* Directions for this task:
Among the entries below, take the line with "Download the Xcode" and the line with "1. Just compile", and output them and every line between them exactly, with nothing else.

Available records Start Marker

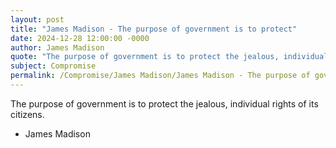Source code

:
 ```yaml
---
layout: post
title: "James Madison - The purpose of government is to protect"
date: 2024-12-28 12:00:00 -0000
author: James Madison
quote: "The purpose of government is to protect the jealous, individual rights of its citizens."
subject: Compromise
permalink: /Compromise/James Madison/James Madison - The purpose of government is to protect
---
```


The purpose of government is to protect the jealous, individual rights of its citizens.

- James Madison
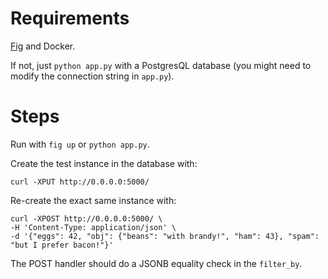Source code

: # Requirements

[Fig](http://www.fig.sh/) and Docker.

If not, just ```python app.py``` with a PostgresQL database (you might need to modify the connection string in ```app.py```).

# Steps

Run with ```fig up``` or ```python app.py```.

Create the test instance in the database with:

    curl -XPUT http://0.0.0.0:5000/

Re-create the exact same instance with:

    curl -XPOST http://0.0.0.0:5000/ \
    -H 'Content-Type: application/json' \
    -d '{"eggs": 42, "obj": {"beans": "with brandy!", "ham": 43}, "spam": "but I prefer bacon!"}'

The POST handler should do a JSONB equality check in the ```filter_by```.
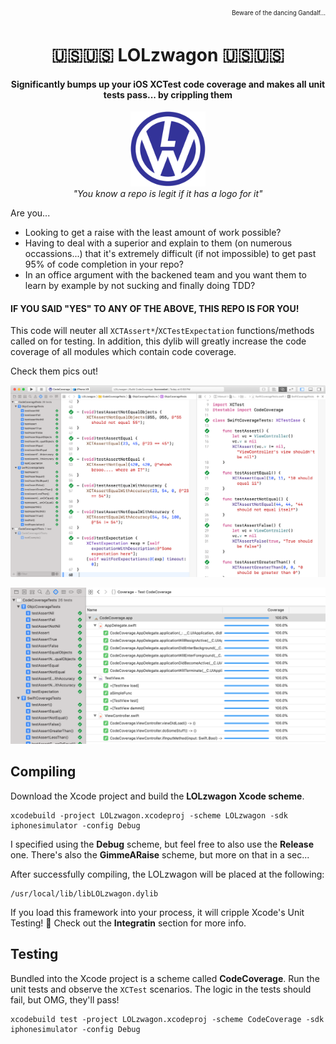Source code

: <p align="right"><sub><sup>Beware of the dancing Gandalf...</sub></sup></p>
<h1 align="center">🇺🇸🇺🇸 LOLzwagon 🇺🇸🇺🇸</h1>

<h4 align="center">Significantly bumps up your iOS XCTest code coverage and makes all unit tests pass... by crippling them</h4>

<p align="center">
  <img width="120" height="120" src="https://github.com/DerekSelander/LOLzwagon/raw/master/media/logo.png">
  <br />
  <i>"You know a repo is legit if it has a logo for it"</i>
</p>
Are you... 

* Looking to get a raise with the least amount of work possible?
* Having to deal with a superior and explain to them (on numerous occassions...) that it's extremely difficult (if not impossible) to get past 95% of code completion in your repo?
* In an office argument with the backened team and you want them to learn by example by not sucking and finally doing TDD?

<h4>IF YOU SAID "YES" TO ANY OF THE ABOVE, THIS REPO IS FOR YOU!</h4>

This code will neuter all `XCTAssert*`/`XCTestExpectation` functions/methods called on for testing. In addition, this dylib will greatly increase the code coverage of all modules which contain code coverage.

Check them pics out!

<p align="center">
  <img width="800" src="https://github.com/DerekSelander/LOLzwagon/raw/master/media/screen1.png">
</p>

<p align="center">
  <img width="800" src="https://github.com/DerekSelander/LOLzwagon/raw/master/media/screen2.png">
</p>

## Compiling

Download the Xcode project and build the **LOLzwagon Xcode scheme**. 

```
xcodebuild -project LOLzwagon.xcodeproj -scheme LOLzwagon -sdk iphonesimulator -config Debug
```

I specified using the **Debug** scheme, but feel free to also use the **Release** one. There's also the **GimmeARaise** scheme, but more on that in a sec...

After successfully compiling, the LOLzwagon will be placed at the following:

```
/usr/local/lib/libLOLzwagon.dylib
```

If you load this framework into your process, it will cripple Xcode's Unit Testing! 🎉 Check out the **Integratin** section for more info.


## Testing

Bundled into the Xcode project is a scheme called **CodeCoverage**. Run the unit tests and observe the `XCTest` scenarios. The logic in the tests should fail, but OMG, they'll pass!

```
xcodebuild test -project LOLzwagon.xcodeproj -scheme CodeCoverage -sdk iphonesimulator -config Debug
```

<!---
## Integrating

There are several ways to get this code to run on your 5-year-old CI/CD mac mini and loaded into test builds

Let's go through some of the ways that you can do this...

1. Just compile the `LOLzwagon.m` file into your application. This is definitely not recommended, since your `git`/`svn`/whatever credentials are tied to your action.
2. The second to worst idea is to use the **DYLD_INSERT_LIBRARIES** environment variable. This environment variable loads a framework into a process before anything else is loaded (while still honoring it's `LC_LOAD_DYLIB` dependencies first). Again, it's still tied to source control (especially if a shared Xcode scheme), so still not a good idea.

<p align="center">
  <img width="600" src="https://github.com/DerekSelander/LOLzwagon/raw/master/media/scheme.png">
</p>

3. A more subtle way is to use a launch daemon. Your Jenkins build machine will likely `git clone` your repo to a specific directory. You can use a `launchd` daemon to monitor the directory and perform an action if something changes.


## How Does it Work?

You probably don't care about this... 

––>

## Code Coverage

Building the `Debug` config will bump the unit tests up considerably in your application, but if you really, really want to shoot high for Code Coverage, you should compile your application with the **GimmeARaise** Xcode config

```
xcodebuild test -project LOLzwagon.xcodeproj -scheme CodeCoverage -sdk iphonesimulator -config GimmeARaise
```

Warning, this might make your Code Coverage a little too good. Might be better to make it slightly lower to glide under the radar. 

 <sub><sup>Also, don't use this in a production codebase... or any codebase </sub></sup>
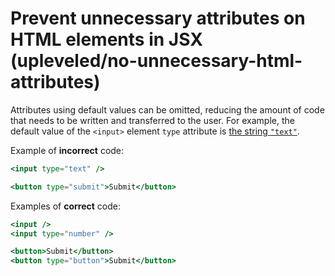 # Prevent unnecessary attributes on HTML elements in JSX (upleveled/no-unnecessary-html-attributes)

Attributes using default values can be omitted, reducing the amount of code that needs to be written and transferred to the user. For example, the default value of the `<input>` element `type` attribute is [the string `"text"`](https://developer.mozilla.org/en-US/docs/Web/HTML/Element/input#frame_exampletel:~:text=The%20default%20value,-.).

Example of **incorrect** code:

```jsx
<input type="text" />

<button type="submit">Submit</button>
```

Examples of **correct** code:

```jsx
<input />
<input type="number" />

<button>Submit</button>
<button type="button">Submit</button>
```
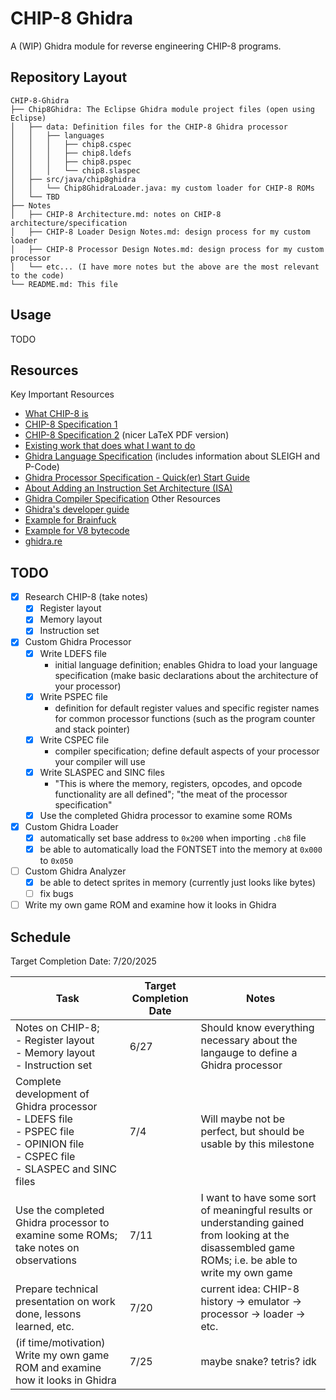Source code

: # CHIP-8 Ghidra

A (WIP) Ghidra module for reverse engineering CHIP-8 programs.

## Repository Layout

```
CHIP-8-Ghidra
├── Chip8Ghidra: The Eclipse Ghidra module project files (open using Eclipse)
│   ├── data: Definition files for the CHIP-8 Ghidra processor
│   │   ├── languages
│   │   │   ├── chip8.cspec
│   │   │   ├── chip8.ldefs
│   │   │   ├── chip8.pspec
│   │   │   └── chip8.slaspec
│   ├── src/java/chip8ghidra
│   │   └── Chip8GhidraLoader.java: my custom loader for CHIP-8 ROMs
│   └── TBD
├── Notes
│   ├── CHIP-8 Architecture.md: notes on CHIP-8 architecture/specification
│   ├── CHIP-8 Loader Design Notes.md: design process for my custom loader
│   ├── CHIP-8 Processor Design Notes.md: design process for my custom processor
│   └── etc... (I have more notes but the above are the most relevant to the code)
└── README.md: This file
```

## Usage

TODO

## Resources
Key Important Resources
- [What CHIP-8 is](https://en.m.wikipedia.org/wiki/CHIP-8)
- [CHIP-8 Specification 1](http://devernay.free.fr/hacks/chip8/C8TECH10.HTM)
- [CHIP-8 Specification 2](https://www.cs.columbia.edu/~sedwards/classes/2016/4840-spring/designs/Chip8.pdf) (nicer LaTeX PDF version)
- [Existing work that does what I want to do](https://github.com/beardypig/ghidra-chip8)
- [Ghidra Language Specification](https://ghidra.re/ghidra_docs/languages/index.html) (includes information about SLEIGH and P-Code)
- [Ghidra Processor Specification - Quick(er) Start Guide](https://github.com/joeferg425/ghidra_proc_spec)
- [About Adding an Instruction Set Architecture (ISA)](https://www.l3harris.com/newsroom/editorial/2025/01/expanding-dragon-adding-isa-ghidra)
- [Ghidra Compiler Specification](https://spinsel.dev/assets/2020-06-17-ghidra-brainfuck-processor-1/ghidra_docs/compiler_spec/index.html)
Other Resources
- [Ghidra's developer guide](https://github.com/NationalSecurityAgency/ghidra/blob/master/DevGuide.md)
- [Example for Brainfuck](https://spinsel.dev/2020/06/17/ghidra-brainfuck-processor-1.html)
- [Example for V8 bytecode](https://swarm.ptsecurity.com/creating-a-ghidra-processor-module-in-sleigh-using-v8-bytecode-as-an-example/)
- [ghidra.re](https://ghidra.re/)

## TODO
- [x] Research CHIP-8 (take notes)
	- [x] Register layout
	- [x] Memory layout
	- [x] Instruction set
- [X] Custom Ghidra Processor
	- [x] Write LDEFS file
		- initial language definition; enables Ghidra to load your language specification (make basic declarations about the architecture of your processor)
	- [x] Write PSPEC file
		- definition for default register values and specific register names for common processor functions (such as the program counter and stack pointer)
	- [x] Write CSPEC file
		- compiler specification; define default aspects of your processor your compiler will use
	- [x] Write SLASPEC and SINC files
		- "This is where the memory, registers, opcodes, and opcode functionality are all defined"; "the meat of the processor specification"
	- [x] Use the completed Ghidra processor to examine some ROMs
- [X] Custom Ghidra Loader
	- [X] automatically set base address to `0x200` when importing `.ch8` file
	- [X] be able to automatically load the FONTSET into the memory at `0x000` to `0x050`
- [ ] Custom Ghidra Analyzer
	- [X] be able to detect sprites in memory (currently just looks like bytes)
	- [ ] fix bugs
- [ ] Write my own game ROM and examine how it looks in Ghidra

## Schedule

Target Completion Date: 7/20/2025

| Task                                                                                                                                   | Target Completion Date | Notes                                                                                                                                                |
| -------------------------------------------------------------------------------------------------------------------------------------- | ---------------------- | ---------------------------------------------------------------------------------------------------------------------------------------------------- |
| Notes on CHIP-8; <br>- Register layout<br>- Memory layout<br>- Instruction set                                                         | 6/27                   | Should know everything necessary about the langauge to define a Ghidra processor                                                                     |
| Complete development of Ghidra processor<br>- LDEFS file<br>- PSPEC file<br>- OPINION file<br>- CSPEC file<br>- SLASPEC and SINC files | 7/4                    | Will maybe not be perfect, but should be usable by this milestone                                                                                    |
| Use the completed Ghidra processor to examine some ROMs; take notes on observations                                                    | 7/11                   | I want to have some sort of meaningful results or understanding gained from looking at the disassembled game ROMs; i.e. be able to write my own game |
| Prepare technical presentation on work done, lessons learned, etc.                                                                     | 7/20                   | current idea: CHIP-8 history -> emulator -> processor -> loader -> etc.                                                                              |
| (if time/motivation) Write my own game ROM and examine how it looks in Ghidra                                                          | 7/25                   | maybe snake? tetris? idk                                                                                                                             |
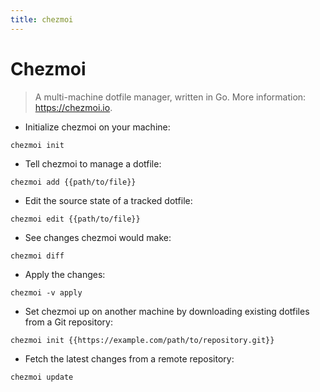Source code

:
 ```yaml
---
title: chezmoi
---
```

# Chezmoi

> A multi-machine dotfile manager, written in Go.
> More information: <https://chezmoi.io>.

- Initialize chezmoi on your machine:

`chezmoi init`

- Tell chezmoi to manage a dotfile:

`chezmoi add {{path/to/file}}`

- Edit the source state of a tracked dotfile:

`chezmoi edit {{path/to/file}}`

- See changes chezmoi would make:

`chezmoi diff`

- Apply the changes:

`chezmoi -v apply`

- Set chezmoi up on another machine by downloading existing dotfiles from a Git repository:

`chezmoi init {{https://example.com/path/to/repository.git}}`

- Fetch the latest changes from a remote repository:

`chezmoi update`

Available records End Marker

* Output for this task:
Download the Xcode project and build the **LOLzwagon Xcode scheme**. 

```
xcodebuild -project LOLzwagon.xcodeproj -scheme LOLzwagon -sdk iphonesimulator -config Debug
```

I specified using the **Debug** scheme, but feel free to also use the **Release** one. There's also the **GimmeARaise** scheme, but more on that in a sec...

After successfully compiling, the LOLzwagon will be placed at the following:

```
/usr/local/lib/libLOLzwagon.dylib
```

If you load this framework into your process, it will cripple Xcode's Unit Testing! 🎉 Check out the **Integratin** section for more info.


## Testing

Bundled into the Xcode project is a scheme called **CodeCoverage**. Run the unit tests and observe the `XCTest` scenarios. The logic in the tests should fail, but OMG, they'll pass!

```
xcodebuild test -project LOLzwagon.xcodeproj -scheme CodeCoverage -sdk iphonesimulator -config Debug
```

<!---
## Integrating

There are several ways to get this code to run on your 5-year-old CI/CD mac mini and loaded into test builds

Let's go through some of the ways that you can do this...

1. Just compile the `LOLzwagon.m` file into your application. This is definitely not recommended, since your `git`/`svn`/whatever credentials are tied to your action.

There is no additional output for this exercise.